Articles
2 July 2021

US jobs bounce, but we need more workers

An upside surprise for US jobs in June, but there remain 6.7mn fewer people in work versus pre-pandemic levels. The demand for workers is obvious, but major supply issues are making life difficult for corporate America. Compensation is rising and will add to inflation pressures that will likely lead to an earlier Federal Reserve policy response

850,000

June's increase in US payrolls

Jobs post decent gain, yet unemployment rises

The US economy saw 850,000 jobs created in June, above the 720,000 consensus and the strongest gain since the 1.58mn figure posted last August. There were also a net 15,000 upward revisions to the past two months with gains broadly spread across sectors.

This is undoubtedly a better than expected outcome, which could have been helped by the surge in the student workforce now that the summer holiday season is upon us. We all know companies are desperate for staff and students could have certainly helped to fill gaps.

Private payrolls rose 662,000 versus expectations of 615,000 with leisure and hospitality recording a 343,000 rise, trade and transport was up 99,000 and manufacturing increased 15,000. There was, however, a third consecutive fall in construction employment (and the fourth fall in the past five months), which is a surprise given the decent activity data from the sector. Financial services reported a 1,000 fall after a 3,000 decline in May. Government workers increased 188,000, which could be related to seasonal adjustments as normally workers would be laid-off with school closures, but given remote teaching, this won’t have happened to the same degree this year.

That said, the household survey was softer. It reported that employment actually fell 18,000 and with the labour force increasing 151,000 this meant that the unemployment rate rose to 5.9% from 5.8% - worse than the consensus 5.6% prediction.

Peak to trough and peak to current employment changes by sector (000s)

Source: Macrobond, ING
Macrobond, ING

Moreover, we have to remember that total US nonfarm payrolls remains 6.764mn below the level of February 2020 with every major sector still in deficit versus that pre-pandemic starting point. While the economy has almost certainly made back all the lost output in the second quarter, there is still a long way to go before the labour market has fully healed.

Labour supply holding back the recovery

That said, this remains a supply side issue, not a demand side problem and the implication is that wages will end up being pushed higher as firms look to expand and take advantage of the strong economic environment.

The struggle to find staff was highlighted by yesterday's ISM manufacturing report showing that despite booming orders and production, the employment index dropped into contraction territory in June as companies failed to recruit and they themselves had employees retire or be poached by other companies.

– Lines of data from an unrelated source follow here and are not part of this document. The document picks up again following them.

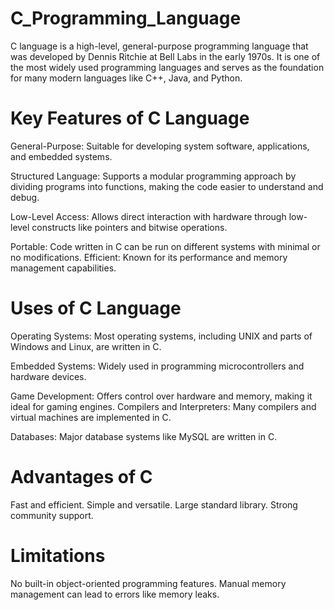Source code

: # C_Programming_Language

C language is a high-level, general-purpose programming language that was developed by Dennis Ritchie at Bell Labs in the early 1970s. It is one of the most widely used programming languages and serves as the foundation for many modern languages like C++, Java, and Python.

# Key Features of C Language

General-Purpose: Suitable for developing system software, applications, and embedded systems.

Structured Language: Supports a modular programming approach by dividing programs into functions, making the code easier to understand and debug.

Low-Level Access: Allows direct interaction with hardware through low-level constructs like pointers and bitwise operations.

Portable: Code written in C can be run on different systems with minimal or no modifications.
Efficient: Known for its performance and memory management capabilities.

# Uses of C Language

Operating Systems: Most operating systems, including UNIX and parts of Windows and Linux, are written in C.

Embedded Systems: Widely used in programming microcontrollers and hardware devices.

Game Development: Offers control over hardware and memory, making it ideal for gaming engines.
Compilers and Interpreters: Many compilers and virtual machines are implemented in C.

Databases: Major database systems like MySQL are written in C.

# Advantages of C

Fast and efficient.
Simple and versatile.
Large standard library.
Strong community support.

# Limitations

No built-in object-oriented programming features.
Manual memory management can lead to errors like memory leaks.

This message was reinforced by the National Federation of Independent Businesses reporting a few hours later that 46% of small business owners had job openings they could not fill. This was down two points from May, but as the chart shows it is a remarkable figure that is way, way above the 48-year historical average of 22%.

NFIB survey: Companies can't find workers and are hiking pay to try and attract them

Source: Macrobond, ING
Macrobond, ING

With companies desperate to recruit and expand to take advantage of the reopening and the stimulus-fuelled growth environment, companies are increasingly taking the decision to pay more to attract staff. This was reflected in a new all-time high for the proportion of companies raising compensation. A net 39% of small businesses are now raising pay rates, up five points from May and well above the average rate, again of 22% through the lifetime of the survey.

Wage and inflation pressures continue to build

The lack of labour supply will only ease gradually - the student boost is only going to be a temporary help. Certainly, more than half of states have or are in the process of ending the additional Federal unemployment payments, which should increase the financial incentives to seek employment. However, with the summer holiday season upon us, the issues with parents having to stay home to look after children is going to persist through to at least September.

Moreover, evidence suggests a marked increase in retirement given that surging equity markets have boosted the value of 401k plans. This means potentially 2.5 million people have permanently left the labour force, which will be a major headwind to employment gains. Consequently, we believe the struggle to find suitable workers could last a number of quarters.

The US "quit rate" - the proportion of workers quitting their job to move to a new employer

Source: Macrobond, ING
Macrobond, ING

Given the strength of the US growth story we are expecting next week’s JOLTs data (Job Openings and Labour Turnover statistics) to show that the “quit rate” – the proportion of workers quitting their job to move to a new employer has hit a new all-time high. This is further bad news for US companies with the implication being that we expect to see companies not only having to pay more to recruit new staff, but also raise pay more broadly in order to retain staff.

If this materialises this will be a key factor that will mean inflation stays elevated for even longer. We believe headline inflation will stay above 4% well into 2022 and take the view that it is increasingly probable the Federal Reserve will end up raising interest rates in 2022.